You bring it home, where it sprawls, hides its flowers, sprawls some more, and starts numerous fights with its neighbors. So you cut it back, whereupon, in a sulk, it refuses to flower.

You begin to pretend indifference, to care for it less, and then ultimately to care not at all.

You say, S. semiatra doesn’t do well for me, and file it under “doesn’t do well,” a neutral category, essentially blameless for all concerned, and move on, hardly bruised by a fleeting encounter with this denizen of the Sierra Madre del Sur. And, really, what else can you expect from a plant that doesn’t even have a common name, a cherished folk name? Obviously, not many lived with it long enough to get chummy.
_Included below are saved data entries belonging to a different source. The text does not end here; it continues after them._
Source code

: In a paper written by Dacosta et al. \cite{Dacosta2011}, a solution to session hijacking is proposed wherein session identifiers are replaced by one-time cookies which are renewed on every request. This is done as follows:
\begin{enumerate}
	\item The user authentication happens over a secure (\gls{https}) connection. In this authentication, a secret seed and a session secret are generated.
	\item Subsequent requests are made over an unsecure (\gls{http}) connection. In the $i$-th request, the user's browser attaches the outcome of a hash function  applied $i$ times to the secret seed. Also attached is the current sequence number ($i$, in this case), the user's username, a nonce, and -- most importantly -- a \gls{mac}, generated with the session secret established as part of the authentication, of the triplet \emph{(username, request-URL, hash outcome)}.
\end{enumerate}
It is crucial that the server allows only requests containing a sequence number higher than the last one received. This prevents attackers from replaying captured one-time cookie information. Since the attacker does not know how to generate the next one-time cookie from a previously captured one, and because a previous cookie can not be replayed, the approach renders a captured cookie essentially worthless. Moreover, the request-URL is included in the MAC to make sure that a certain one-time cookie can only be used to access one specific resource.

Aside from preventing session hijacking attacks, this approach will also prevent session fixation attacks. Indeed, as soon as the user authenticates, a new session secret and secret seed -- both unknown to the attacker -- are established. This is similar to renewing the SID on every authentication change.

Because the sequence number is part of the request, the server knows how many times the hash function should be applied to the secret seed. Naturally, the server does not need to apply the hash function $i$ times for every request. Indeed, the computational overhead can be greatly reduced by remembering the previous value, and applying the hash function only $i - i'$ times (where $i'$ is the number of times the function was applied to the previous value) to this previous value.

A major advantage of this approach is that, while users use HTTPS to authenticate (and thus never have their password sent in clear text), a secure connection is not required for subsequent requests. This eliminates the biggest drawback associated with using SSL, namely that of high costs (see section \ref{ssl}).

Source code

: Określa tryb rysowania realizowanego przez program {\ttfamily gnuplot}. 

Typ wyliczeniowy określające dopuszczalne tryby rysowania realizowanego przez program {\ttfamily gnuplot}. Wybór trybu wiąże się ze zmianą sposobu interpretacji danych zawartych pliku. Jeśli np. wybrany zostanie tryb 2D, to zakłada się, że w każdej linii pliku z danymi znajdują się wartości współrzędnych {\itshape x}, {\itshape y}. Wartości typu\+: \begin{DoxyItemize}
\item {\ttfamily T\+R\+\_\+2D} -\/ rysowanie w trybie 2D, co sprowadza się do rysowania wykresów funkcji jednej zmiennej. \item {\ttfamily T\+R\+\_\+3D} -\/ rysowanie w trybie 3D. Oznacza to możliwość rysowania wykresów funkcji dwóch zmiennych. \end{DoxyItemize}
Decades roll by. By chance you see the closeup again of exquisite rugose leaf and two-toned flower. There’s a faint chorus of garden harpies in your head crying no! no! But there’s that closeup beckoning you, and the harpies are soon drowned out by your thumping heart and they recede, but not before first raising the alarm. So now you’re on the alert.
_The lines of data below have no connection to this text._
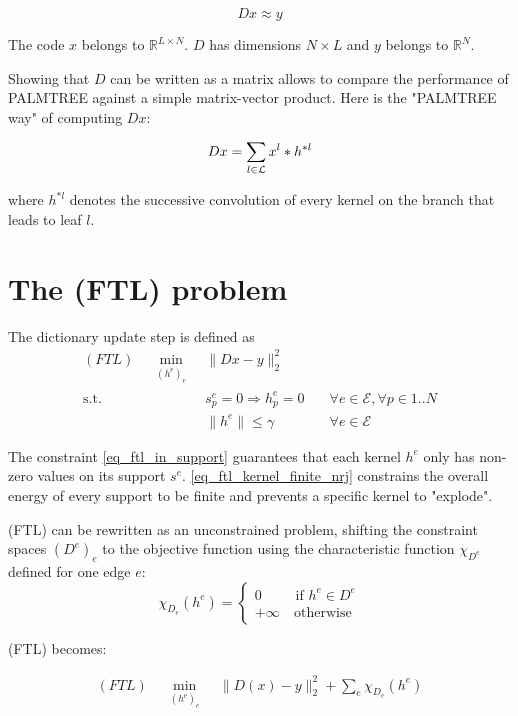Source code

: $$Dx \approx y$$

The code $x$ belongs to $\mathbb{R}^{L\times N}$. $D$ has dimensions $N \times L$ and $y$ belongs to $\mathbb{R}^N$. 

Showing that $D$ can be written as a matrix allows to compare the performance of PALMTREE against a simple matrix-vector product. Here is the "PALMTREE way" of computing $Dx$:

\begin{align}
	Dx = \sum_{l \in \mathcal L} x^{l} * h^{*l}	 \label{eq_Dx_as_convolution}
\end{align}

where $h^{*l}$ denotes the successive convolution of every kernel on the branch that leads to leaf $l$.



\section{The (FTL) problem}

The dictionary update step is defined as 
\begin{align}
(FTL) \quad \underset{\substack{(h^\text{e})_{e}}}\min & \lVert Dx - y \rVert_2^2 \label{eq_ftl_energy}\\
\text{s.t. } & s^e_p=0 \Rightarrow h^e_p = 0 \quad & \forall e \in \mathcal{E}, \forall p \in 1..N \label{eq_ftl_in_support} \\
 & \lVert h^e \rVert \le \gamma & \forall e \in \mathcal{E}\label{eq_ftl_kernel_finite_nrj}
\end{align}

The constraint \ref{eq_ftl_in_support} guarantees that each kernel $h^e$ only has non-zero values on its support $s^e$. \ref{eq_ftl_kernel_finite_nrj} constrains the overall energy of every support to be finite and prevents a specific kernel to "explode".

(FTL) can be rewritten as an unconstrained problem, shifting the constraint spaces $(D^e)_e$ to the objective function using the characteristic function $\chi_{D^e}$ defined for one edge $e$:
$$\chi_{D_e}(h^e) = \begin{cases} 0 &\text{ if } h^e \in D^e \\ +\infty & \ \text{otherwise}\end{cases}$$

(FTL) becomes:

\begin{align}
(FTL) \quad \underset{\substack{(h^\text{e})_{e}}}\min & \lVert D(x) - y \rVert_2^2 + \sum_{e}\chi_{D_e} (h^e)
\end{align}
You bring it home. You watch this salvia warily, waiting for the “troubles” to begin at any moment. Ah, yes, that sprawl! Memories flood back of its wayward idiosyncrasies, the bitter disappointment. So many plants have passed through the garden in two decades that it now seems a promiscuous blur, one long horticultural bender. So many good plants tried and discarded, seemingly in a race. To and for what, who can say? And it’s impossible to avoid the conclusion that the garden has not necessarily been the better for the endless variety.

So this time you watch the little salvia calmly, knowing it is not a personal rebuke if a plant cannot fulfill its needs in your garden. But it’s possible you just didn’t watch closely enough before, always in a rush, thinking there would be yet more and more plants to discover, to fail with. Decades later, you know this isn’t so, that the quest is finite.

And somehow, strangely enough, the quest has now changed from finding the next jewel to understanding the needs of those few with the best chance of flourishing in your garden. It’s very clear now you won’t be able to find all the jewels, only a very few, and if you keep rushing along you might miss those willing to grow for you if you’d just watch quietly and wait.

So you wish to sprawl, do you? Well, why don’t I plant you close to the pathway, where your wild ways will bother no one. But you’re getting in such a tangle now, and I do so want to see your flowers. Let’s prop you up on this wrought iron plant stand, shall we? It’s never been of much use elsewhere. Why, how clever of you to drape so fetchingly!

Hello, little friend. What shall I call you? Ah, ‘El Perdido,’ the Lost One (almost).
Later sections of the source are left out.